© Mark Thomas Ketterson – Opera News: “Caird’s production, in settings and costumes by Johan Engels, glowed resplendently under Duane Schuler’s lighting. The space was grounded by a raked disc, from which a series of luminescent, tubular trees grew during the prelude. Dancers befeathered in pure, iridescent white became a flock of swans suspended aloft via flight harnesses, and — in a nifty bit of stagecraft — also morphed into Kundry’s horse. Act II revealed Klingsor ensconced within a column of vapors and red neon, which subsequently exploded into a kaleidoscope of color as the Flowermaidens transformed the stage with undulating gowns of billowing gauze. (…) The show was generally lovely to behold, and the final tableau was ineffably moving, with Parsifal depicted surrounded by children, as one of those exquisite swans — subbing for Wagner’s designated dove — soared above him.”

© Dan Wang – Bachtrack: “(…) the production’s rich visual memory is not simply about reference.
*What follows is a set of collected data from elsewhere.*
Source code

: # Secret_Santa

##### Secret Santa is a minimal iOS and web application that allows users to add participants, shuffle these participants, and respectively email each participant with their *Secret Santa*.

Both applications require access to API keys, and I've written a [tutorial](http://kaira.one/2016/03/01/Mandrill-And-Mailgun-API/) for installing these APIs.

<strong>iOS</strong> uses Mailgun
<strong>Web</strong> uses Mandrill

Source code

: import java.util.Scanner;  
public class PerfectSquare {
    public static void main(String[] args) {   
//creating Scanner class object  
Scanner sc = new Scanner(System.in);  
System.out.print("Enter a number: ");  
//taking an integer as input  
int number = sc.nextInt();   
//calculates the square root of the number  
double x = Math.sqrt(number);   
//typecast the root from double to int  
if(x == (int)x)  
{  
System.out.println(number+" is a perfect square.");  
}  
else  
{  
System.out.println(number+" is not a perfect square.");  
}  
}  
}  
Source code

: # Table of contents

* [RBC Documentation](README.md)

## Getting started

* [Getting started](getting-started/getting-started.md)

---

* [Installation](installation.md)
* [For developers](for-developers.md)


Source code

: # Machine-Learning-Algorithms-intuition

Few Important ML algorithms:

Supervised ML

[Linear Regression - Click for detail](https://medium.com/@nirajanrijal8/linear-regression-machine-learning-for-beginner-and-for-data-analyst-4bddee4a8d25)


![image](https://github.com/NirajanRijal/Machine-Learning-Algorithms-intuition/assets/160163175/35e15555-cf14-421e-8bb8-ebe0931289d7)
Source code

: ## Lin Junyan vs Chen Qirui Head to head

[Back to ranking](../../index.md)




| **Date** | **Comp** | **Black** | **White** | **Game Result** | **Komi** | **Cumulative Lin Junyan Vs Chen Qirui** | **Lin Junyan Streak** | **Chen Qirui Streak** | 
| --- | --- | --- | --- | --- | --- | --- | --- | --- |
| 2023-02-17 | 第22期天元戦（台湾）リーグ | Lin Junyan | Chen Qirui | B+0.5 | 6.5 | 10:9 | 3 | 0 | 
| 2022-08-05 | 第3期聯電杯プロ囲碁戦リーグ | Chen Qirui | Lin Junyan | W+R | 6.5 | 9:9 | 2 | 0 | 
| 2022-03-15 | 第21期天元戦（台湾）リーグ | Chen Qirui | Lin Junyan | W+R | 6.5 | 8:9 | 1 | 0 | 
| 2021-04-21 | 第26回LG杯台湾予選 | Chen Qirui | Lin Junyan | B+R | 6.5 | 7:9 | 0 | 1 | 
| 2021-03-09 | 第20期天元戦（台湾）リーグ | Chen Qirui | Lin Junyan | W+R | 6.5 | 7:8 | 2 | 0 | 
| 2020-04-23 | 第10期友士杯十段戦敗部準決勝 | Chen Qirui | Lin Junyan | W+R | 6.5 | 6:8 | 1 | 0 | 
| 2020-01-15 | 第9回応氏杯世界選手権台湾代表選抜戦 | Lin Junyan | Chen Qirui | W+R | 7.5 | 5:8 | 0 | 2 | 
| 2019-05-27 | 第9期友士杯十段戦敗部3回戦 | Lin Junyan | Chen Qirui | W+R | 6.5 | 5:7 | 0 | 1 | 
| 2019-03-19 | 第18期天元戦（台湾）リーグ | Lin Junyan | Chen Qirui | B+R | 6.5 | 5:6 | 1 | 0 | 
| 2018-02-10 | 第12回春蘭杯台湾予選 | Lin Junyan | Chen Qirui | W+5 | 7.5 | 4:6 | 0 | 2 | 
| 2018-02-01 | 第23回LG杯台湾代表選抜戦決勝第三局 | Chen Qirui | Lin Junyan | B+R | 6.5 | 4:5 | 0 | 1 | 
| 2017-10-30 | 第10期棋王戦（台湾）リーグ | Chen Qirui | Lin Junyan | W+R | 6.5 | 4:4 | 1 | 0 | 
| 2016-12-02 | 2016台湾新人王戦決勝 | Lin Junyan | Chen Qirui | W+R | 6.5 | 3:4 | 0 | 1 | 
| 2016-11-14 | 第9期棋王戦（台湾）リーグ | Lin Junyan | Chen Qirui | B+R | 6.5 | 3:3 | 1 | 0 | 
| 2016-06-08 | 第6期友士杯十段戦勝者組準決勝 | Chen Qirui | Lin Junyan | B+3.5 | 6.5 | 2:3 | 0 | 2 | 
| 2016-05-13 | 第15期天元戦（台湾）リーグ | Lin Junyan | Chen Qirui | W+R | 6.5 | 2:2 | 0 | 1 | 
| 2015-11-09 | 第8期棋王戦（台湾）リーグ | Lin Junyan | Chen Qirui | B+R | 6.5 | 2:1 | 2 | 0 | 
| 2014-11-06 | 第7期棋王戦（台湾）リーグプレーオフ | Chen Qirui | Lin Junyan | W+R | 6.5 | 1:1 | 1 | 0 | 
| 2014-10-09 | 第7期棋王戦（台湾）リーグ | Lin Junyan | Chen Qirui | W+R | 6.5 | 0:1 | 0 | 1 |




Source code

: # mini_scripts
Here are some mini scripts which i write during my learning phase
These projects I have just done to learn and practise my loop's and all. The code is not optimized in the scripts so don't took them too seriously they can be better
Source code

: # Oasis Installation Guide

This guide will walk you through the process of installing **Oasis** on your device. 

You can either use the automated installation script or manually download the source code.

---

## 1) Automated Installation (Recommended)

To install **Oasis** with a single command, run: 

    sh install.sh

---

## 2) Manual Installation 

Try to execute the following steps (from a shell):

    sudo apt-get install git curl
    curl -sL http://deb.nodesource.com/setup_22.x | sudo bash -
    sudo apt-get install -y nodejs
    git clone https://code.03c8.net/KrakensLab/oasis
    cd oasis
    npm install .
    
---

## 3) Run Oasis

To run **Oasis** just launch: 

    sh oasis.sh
It is used to consistently and inventively fill the three axes of the stage space. The challenge in staging Wagner is to both create enough visual interest during often prodigiously long set pieces, and at the same time reserve enough visual novelty to structure the larger periods, the acts and the opera as a whole. Director John Caird and set designer Johan Engels find, time and again, gestures that are both expressively powerful and structurally clear. (…) Caird and Engels have a modern touch and a dramatic flair; Parsifal can use it.”

© MJ Chen – The Chicago Maroon: “(…) visually arresting set designed by Johan Engels; the sheer power of the staging is most obvious in the second and third acts.”

© Susan Hall – Berkshire Fine Arts: “John Caird and Johan Engels’ production of Parsifal at the Lyric Opera of Chicago is an unqualified success. (…) The set, in some ways simple and yet richly suggestive, seems to move with the music. (…) Without in any way diminishing the music, and in fact enhancing it, the setting captured Wagner’s religious sense, an evocation of ritual, and wish for redemption in one fell swoop.  It was done with a riot of color evoking wonderful images fitting the tone and musical line.”